#### PROBLEM TO SOLVE
Could you reproduce all of the entries below without a single change?

>>>

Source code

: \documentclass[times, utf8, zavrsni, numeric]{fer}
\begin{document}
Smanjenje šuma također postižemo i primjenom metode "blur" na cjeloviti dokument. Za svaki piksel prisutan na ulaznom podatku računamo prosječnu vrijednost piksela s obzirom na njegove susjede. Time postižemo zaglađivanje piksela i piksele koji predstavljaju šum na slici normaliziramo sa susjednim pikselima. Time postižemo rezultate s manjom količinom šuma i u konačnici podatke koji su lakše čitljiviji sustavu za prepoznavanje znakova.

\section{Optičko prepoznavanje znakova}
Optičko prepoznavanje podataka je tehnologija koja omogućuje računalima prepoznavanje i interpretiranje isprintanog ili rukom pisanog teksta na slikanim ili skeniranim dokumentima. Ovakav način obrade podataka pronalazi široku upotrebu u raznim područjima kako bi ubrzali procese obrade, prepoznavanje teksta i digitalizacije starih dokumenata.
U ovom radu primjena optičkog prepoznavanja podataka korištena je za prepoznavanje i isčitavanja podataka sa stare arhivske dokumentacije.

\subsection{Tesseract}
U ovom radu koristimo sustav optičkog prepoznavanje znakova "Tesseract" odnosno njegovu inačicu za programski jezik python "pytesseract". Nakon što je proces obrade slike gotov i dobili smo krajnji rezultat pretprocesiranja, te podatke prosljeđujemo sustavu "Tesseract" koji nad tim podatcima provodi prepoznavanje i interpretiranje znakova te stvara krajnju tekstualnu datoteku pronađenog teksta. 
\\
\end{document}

<<<

#### EXERCISE ANSWER
Source code

: \documentclass[times, utf8, zavrsni, numeric]{fer}
\begin{document}
Smanjenje šuma također postižemo i primjenom metode "blur" na cjeloviti dokument. Za svaki piksel prisutan na ulaznom podatku računamo prosječnu vrijednost piksela s obzirom na njegove susjede. Time postižemo zaglađivanje piksela i piksele koji predstavljaju šum na slici normaliziramo sa susjednim pikselima. Time postižemo rezultate s manjom količinom šuma i u konačnici podatke koji su lakše čitljiviji sustavu za prepoznavanje znakova.

\section{Optičko prepoznavanje znakova}
Optičko prepoznavanje podataka je tehnologija koja omogućuje računalima prepoznavanje i interpretiranje isprintanog ili rukom pisanog teksta na slikanim ili skeniranim dokumentima. Ovakav način obrade podataka pronalazi široku upotrebu u raznim područjima kako bi ubrzali procese obrade, prepoznavanje teksta i digitalizacije starih dokumenata.
U ovom radu primjena optičkog prepoznavanja podataka korištena je za prepoznavanje i isčitavanja podataka sa stare arhivske dokumentacije.

\subsection{Tesseract}
U ovom radu koristimo sustav optičkog prepoznavanje znakova "Tesseract" odnosno njegovu inačicu za programski jezik python "pytesseract". Nakon što je proces obrade slike gotov i dobili smo krajnji rezultat pretprocesiranja, te podatke prosljeđujemo sustavu "Tesseract" koji nad tim podatcima provodi prepoznavanje i interpretiranje znakova te stvara krajnju tekstualnu datoteku pronađenog teksta. 
\\
\end{document}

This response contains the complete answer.